Glenn Greenwald is saying goodbye to The Guardian, according to a report published by BuzzFeed.
Greenwald, who has dominated the reporting on the National Security Agency's surveillance programs, told BuzzFeed he is joining a yet-to-be-launched news site—and that the offer he received was too good to pass up.
“The decision to leave was not an easy one, but I was presented with a once-in-a-career dream journalistic opportunity that no journalist could possibly decline," Greenwald said, adding that this new enterprise will be "very well-funded."
Reports surfaced Tuesday evening that eBay founder Pierre Omidyar is providing financial backing for the site.

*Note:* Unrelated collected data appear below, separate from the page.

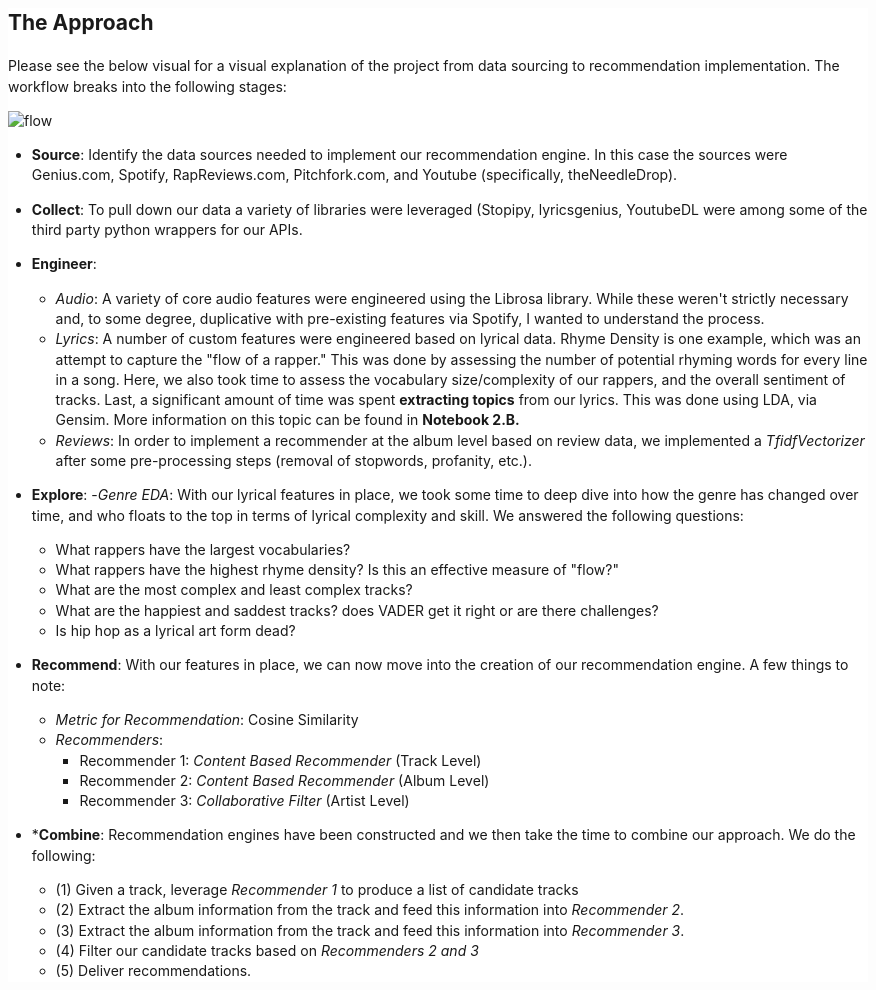 
## The Approach

Please see the below visual for a visual explanation of the project from data sourcing to recommendation implementation. The workflow breaks into the following stages:


 
![flow](https://i.imgur.com/B9WMGgI.jpg)

 - **Source**: Identify the data sources needed to implement our recommendation engine. In this case the sources were Genius.com, Spotify, RapReviews.com, Pitchfork.com, and Youtube (specifically, theNeedleDrop).
 
 - **Collect**: To pull down our data a variety of libraries were leveraged (Stopipy, lyricsgenius, YoutubeDL were among some of the third party python wrappers for our APIs.
 
 - **Engineer**: 
   - *Audio*: A variety of core audio features were engineered using the Librosa library. While these weren't strictly necessary and, to some degree, duplicative with pre-existing features via Spotify, I wanted to understand the process.
   - *Lyrics*: A number of custom features were engineered based on lyrical data. Rhyme Density is one example, which was an attempt to capture the "flow of a rapper." This was done by assessing the number of potential rhyming words for every line in a song. Here, we also took time to assess the vocabulary size/complexity of our rappers, and the overall sentiment of tracks. Last, a significant amount of time was spent **extracting topics** from our lyrics. This was done using LDA, via Gensim. More information on this topic can be found in **Notebook 2.B.**
   - *Reviews*: In order to implement a recommender at the album level based on review data, we implemented a *TfidfVectorizer* after some pre-processing steps (removal of stopwords, profanity, etc.).

 - **Explore**: 
   -*Genre EDA*: With our lyrical features in place, we took some time to deep dive into how the genre has changed over time, and who floats to the top in terms of lyrical complexity and skill. We answered the following questions:
     - What rappers have the largest vocabularies?
     - What rappers have the highest rhyme density? Is this an effective measure of "flow?"
     - What are the most complex and least complex tracks?
     - What are the happiest and saddest tracks? does VADER get it right or are there challenges?
     - Is hip hop as a lyrical art form dead?

 - **Recommend**: With our features in place, we can now move into the creation of our recommendation engine. A few things to note:
     - *Metric for Recommendation*: Cosine Similarity
     - *Recommenders*:
       - Recommender 1: *Content Based Recommender* (Track Level)
       - Recommender 2: *Content Based Recommender* (Album Level)
       - Recommender 3: *Collaborative Filter* (Artist Level)

 - ***Combine**: Recommendation engines have been constructed and we then take the time to combine our approach. We do the following:
     - (1) Given a track, leverage *Recommender 1* to produce a list of candidate tracks
     - (2) Extract the album information from the track and feed this information into *Recommender 2*.
     - (3) Extract the album information from the track and feed this information into *Recommender 3*.
     - (4) Filter our candidate tracks based on *Recommenders 2 and 3*
     - (5) Deliver recommendations.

In an interview with NYU's Jay Rosen, Omidyar said that the revelations about the NSA programs motivated him to fund a new investigative news outfit. (He also claimed The Washington Post approached him about buying the paper.)
Joining Greenwald in the new venture are national security reporter Jeremy Scahill and the documentary filmmaker Laura Poitras, according to HuffPost. Poitras has worked closely with Greenwald on the NSA stories.
Greenwald was short on details about the new site, but he did mention to BuzzFeed that the operation will have outposts in New York, Washington, D.C. and San Francisco. Greenwald is charged with leading the editorial operation, and he said he will be able to build a team of reporters who share a similar approach and attitude toward journalism.
It sounds fairly similar to the Andrew Sullivan model—and Greenwald is enterprising enough to draw an audience no matter where he publishes. Sullivan is the centerpiece of his own blog, but he has a staff of contributors who help round out the site.
The Guardian declined to comment on Greenwald's move. Greenwald did not respond to a request for comment.